Pada suatu kesempatan, entah karena apa, tiba-tiba saja aku yang bersepeda paling belakang, menggencet rem belakang sekuat-kuatnya. Tapi sial, mungkin karena hentakan yang tiba-tiba itu, tali rem belakangku putus. Sepeda masih melaju, aku panik, lalu naluri segera menggerakkan tangan untuk menggencet rem depan. Jalanan yang licin karena hujan sedang tidak bersahabat dengan sepedaku. Aku kehilangan keseimbangan, sepeda terpeleset, lalu bersama-sama, aku dan sepedaku, terjatuh. Mendengar suara gedubrak, Adhi dan Ardita menghentikan kayuhannya, menoleh ke belakang mereka, dan mendapati aku sedang berusaha bangkit dan membangkitkan sepedaku. Mereka menyongsongku sedikit panik.
“Kamu ga pa pa Wir?” Ardita bertanya, lalu tertawa kecil ketika aku hanya bisa cengengesan.
Adhi yang super religius lalu berkata dengan mimik yang super serius, “Mungkin kita sedang diperingatkan oleh Tuhan untuk sedikit lebih berhati-hati. Ayo kita berdoa….”
Spontan kita bertiga membentuk formasi doa angin, berlingkaran pada posisi berdiri dengan berpegangan tangan, kanan masing-masing menyilang di atas kiri, menundukkan kepala. Dan sejak saat itu, formasi ini selalu kita lakukan setiap melewati tugu, pohon, ataupun batu besar yang dililit kain poleng.

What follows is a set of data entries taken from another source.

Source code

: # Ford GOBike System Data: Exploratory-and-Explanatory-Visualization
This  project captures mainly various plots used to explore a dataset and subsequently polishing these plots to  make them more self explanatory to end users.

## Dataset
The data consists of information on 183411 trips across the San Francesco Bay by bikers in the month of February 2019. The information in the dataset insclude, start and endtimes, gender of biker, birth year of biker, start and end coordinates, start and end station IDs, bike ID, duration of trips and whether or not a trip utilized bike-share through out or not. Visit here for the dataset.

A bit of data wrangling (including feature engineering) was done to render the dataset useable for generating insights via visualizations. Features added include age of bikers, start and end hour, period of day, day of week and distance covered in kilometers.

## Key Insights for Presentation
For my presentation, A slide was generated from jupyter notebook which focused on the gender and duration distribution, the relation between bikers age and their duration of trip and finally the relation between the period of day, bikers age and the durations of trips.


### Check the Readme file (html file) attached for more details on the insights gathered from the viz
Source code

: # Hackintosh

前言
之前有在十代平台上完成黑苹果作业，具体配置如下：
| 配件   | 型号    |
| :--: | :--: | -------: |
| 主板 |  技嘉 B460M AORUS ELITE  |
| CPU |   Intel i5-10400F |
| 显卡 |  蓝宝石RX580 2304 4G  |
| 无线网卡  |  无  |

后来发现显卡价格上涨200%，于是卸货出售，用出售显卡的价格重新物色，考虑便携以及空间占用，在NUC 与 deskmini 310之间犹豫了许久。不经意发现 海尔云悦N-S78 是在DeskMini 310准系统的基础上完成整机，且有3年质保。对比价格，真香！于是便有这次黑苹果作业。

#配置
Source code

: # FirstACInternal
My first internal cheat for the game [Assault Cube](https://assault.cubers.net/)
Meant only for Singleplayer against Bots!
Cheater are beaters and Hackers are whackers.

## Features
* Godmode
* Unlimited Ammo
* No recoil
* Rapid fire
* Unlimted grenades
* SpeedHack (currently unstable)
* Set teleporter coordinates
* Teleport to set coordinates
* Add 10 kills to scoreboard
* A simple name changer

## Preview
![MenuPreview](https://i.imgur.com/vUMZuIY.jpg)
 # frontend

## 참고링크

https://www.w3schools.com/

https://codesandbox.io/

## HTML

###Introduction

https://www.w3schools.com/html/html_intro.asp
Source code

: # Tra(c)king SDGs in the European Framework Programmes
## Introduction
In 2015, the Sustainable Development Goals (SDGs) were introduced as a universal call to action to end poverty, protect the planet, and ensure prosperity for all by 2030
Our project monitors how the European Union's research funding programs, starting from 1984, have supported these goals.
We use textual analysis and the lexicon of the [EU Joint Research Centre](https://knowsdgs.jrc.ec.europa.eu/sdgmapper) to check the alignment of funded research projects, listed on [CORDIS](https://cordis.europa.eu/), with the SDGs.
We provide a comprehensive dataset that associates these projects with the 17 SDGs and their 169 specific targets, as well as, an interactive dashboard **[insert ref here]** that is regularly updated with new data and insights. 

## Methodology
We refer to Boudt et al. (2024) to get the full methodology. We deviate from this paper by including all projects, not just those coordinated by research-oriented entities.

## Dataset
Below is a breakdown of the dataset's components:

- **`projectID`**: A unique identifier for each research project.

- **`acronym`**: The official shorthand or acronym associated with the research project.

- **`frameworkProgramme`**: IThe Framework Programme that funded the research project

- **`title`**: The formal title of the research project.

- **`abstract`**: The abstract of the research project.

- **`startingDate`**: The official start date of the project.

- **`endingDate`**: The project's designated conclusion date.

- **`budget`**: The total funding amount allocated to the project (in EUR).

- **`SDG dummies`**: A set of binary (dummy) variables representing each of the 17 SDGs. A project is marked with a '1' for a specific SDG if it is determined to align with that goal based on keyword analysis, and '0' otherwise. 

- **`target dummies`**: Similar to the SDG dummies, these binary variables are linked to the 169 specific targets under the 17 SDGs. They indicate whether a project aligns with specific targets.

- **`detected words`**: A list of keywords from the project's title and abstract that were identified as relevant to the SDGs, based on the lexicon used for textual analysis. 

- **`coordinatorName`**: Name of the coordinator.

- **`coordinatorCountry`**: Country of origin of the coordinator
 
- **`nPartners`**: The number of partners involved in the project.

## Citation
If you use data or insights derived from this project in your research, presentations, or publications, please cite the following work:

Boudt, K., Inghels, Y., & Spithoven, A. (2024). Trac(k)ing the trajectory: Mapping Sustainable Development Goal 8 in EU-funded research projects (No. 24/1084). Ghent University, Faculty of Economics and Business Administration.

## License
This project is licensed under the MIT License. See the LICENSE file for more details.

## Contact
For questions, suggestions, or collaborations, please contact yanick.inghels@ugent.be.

Dengan kondisi sepedaku yang hanya mengandalkan rem depan, perjalanan menjadi semakin berat. Apalagi medannya adalah jalan berliku, kadang menanjak, kadang menurun. Saat jalanan menurun, tentu saja aku mesti menuntun sepedaku. Tapi ketika jalanan menanjak, aku nekat sesekali mengayuh sepeda, walaupun Adhi dan Ardita selalu mengingatkan untuk tidak memaksakan.
Sekitar jam enam sore, kami tiba di Gitgit. Perundingan singkat di antara kita memutuskan untuk mencari tahu rumah Kepala Desa. Oleh seorang penduduk kami diantar ke tujuan. Di depan Pak Kades, kami menceritakan tentang perjalanan ini, sekaligus minta tolong untuk diperbolehkan menginap. Setelah melihat kartu pelajar kami, dengan senang hati Pak Kades menyiapkan rumahnya sebagai tempat beristirahat. Rupanya beliau kagum dengan semangat anak-anak muda seperti kita. Dari Denpasar mengayuh sepeda, dan sekarang sudah tiba di Gitigit!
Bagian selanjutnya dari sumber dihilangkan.